**WORK INSTRUCTION**.
Give back exactly the lines of the data below, starting with the line that has "Name | Type | Description | Notes" and going on through the line that has "[[Back to Model".
=== Section Start ===
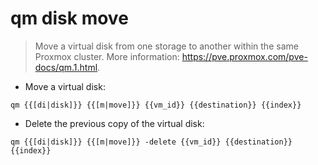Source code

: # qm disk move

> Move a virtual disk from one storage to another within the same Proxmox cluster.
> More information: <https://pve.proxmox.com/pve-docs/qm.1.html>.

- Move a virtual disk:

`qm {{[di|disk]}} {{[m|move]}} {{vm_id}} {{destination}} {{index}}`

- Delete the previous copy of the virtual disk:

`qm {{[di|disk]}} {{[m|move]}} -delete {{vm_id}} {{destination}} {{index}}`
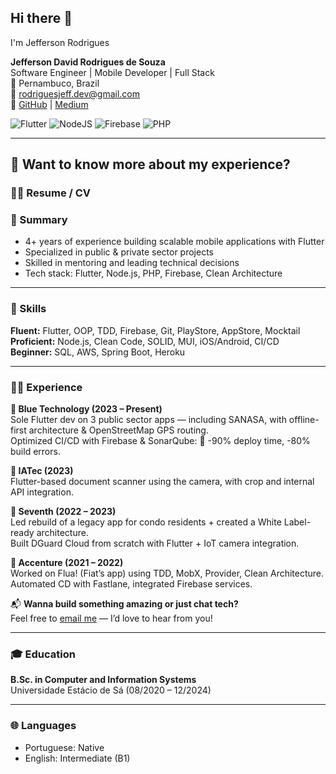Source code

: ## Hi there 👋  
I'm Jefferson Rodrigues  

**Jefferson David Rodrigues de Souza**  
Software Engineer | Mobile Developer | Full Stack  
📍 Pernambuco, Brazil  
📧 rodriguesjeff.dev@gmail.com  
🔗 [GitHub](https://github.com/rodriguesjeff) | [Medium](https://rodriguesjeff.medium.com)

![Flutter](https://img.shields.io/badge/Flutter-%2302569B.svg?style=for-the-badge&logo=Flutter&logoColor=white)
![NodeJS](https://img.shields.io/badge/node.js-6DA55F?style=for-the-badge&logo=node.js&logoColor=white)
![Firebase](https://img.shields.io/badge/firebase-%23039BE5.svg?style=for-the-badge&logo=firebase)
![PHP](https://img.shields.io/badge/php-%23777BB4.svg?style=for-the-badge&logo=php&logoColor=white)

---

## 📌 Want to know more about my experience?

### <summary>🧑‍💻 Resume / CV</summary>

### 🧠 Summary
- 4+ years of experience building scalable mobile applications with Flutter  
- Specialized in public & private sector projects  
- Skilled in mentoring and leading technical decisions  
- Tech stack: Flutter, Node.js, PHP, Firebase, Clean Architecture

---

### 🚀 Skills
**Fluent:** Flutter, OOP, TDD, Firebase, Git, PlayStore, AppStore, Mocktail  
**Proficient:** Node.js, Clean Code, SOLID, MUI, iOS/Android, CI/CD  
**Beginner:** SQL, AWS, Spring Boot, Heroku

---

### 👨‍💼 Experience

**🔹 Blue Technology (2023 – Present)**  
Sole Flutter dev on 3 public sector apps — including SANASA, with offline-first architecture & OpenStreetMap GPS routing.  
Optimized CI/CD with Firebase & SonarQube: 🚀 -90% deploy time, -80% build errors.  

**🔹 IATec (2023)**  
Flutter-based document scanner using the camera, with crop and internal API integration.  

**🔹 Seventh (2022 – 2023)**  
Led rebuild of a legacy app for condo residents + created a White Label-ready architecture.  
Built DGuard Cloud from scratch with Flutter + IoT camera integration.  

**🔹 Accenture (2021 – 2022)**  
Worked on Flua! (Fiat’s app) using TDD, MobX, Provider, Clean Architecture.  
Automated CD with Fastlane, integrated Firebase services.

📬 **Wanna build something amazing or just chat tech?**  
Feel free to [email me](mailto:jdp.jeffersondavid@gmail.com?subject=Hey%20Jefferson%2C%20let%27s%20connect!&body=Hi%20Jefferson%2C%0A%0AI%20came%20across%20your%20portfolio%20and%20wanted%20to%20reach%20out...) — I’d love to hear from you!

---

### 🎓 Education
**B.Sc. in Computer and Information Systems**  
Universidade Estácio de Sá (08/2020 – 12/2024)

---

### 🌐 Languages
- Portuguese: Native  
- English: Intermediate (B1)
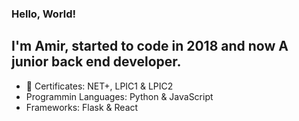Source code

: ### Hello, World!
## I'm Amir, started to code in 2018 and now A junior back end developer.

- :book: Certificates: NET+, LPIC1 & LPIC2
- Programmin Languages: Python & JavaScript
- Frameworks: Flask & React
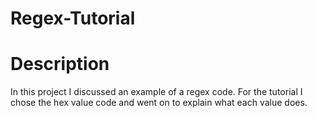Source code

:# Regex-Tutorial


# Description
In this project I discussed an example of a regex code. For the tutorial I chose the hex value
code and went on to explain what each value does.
=== Section End ===
=== Section Start ===
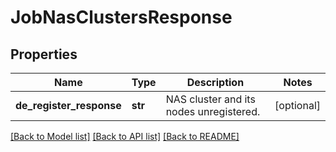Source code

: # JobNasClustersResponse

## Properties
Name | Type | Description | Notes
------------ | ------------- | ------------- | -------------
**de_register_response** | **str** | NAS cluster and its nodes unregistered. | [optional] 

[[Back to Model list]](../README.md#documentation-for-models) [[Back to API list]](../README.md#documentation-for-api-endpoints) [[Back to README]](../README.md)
=== Section End ===
**YOUR RESPONSE**.
Name | Type | Description | Notes
------------ | ------------- | ------------- | -------------
**de_register_response** | **str** | NAS cluster and its nodes unregistered. | [optional] 

[[Back to Model list]](../README.md#documentation-for-models) [[Back to API list]](../README.md#documentation-for-api-endpoints) [[Back to README]](../README.md)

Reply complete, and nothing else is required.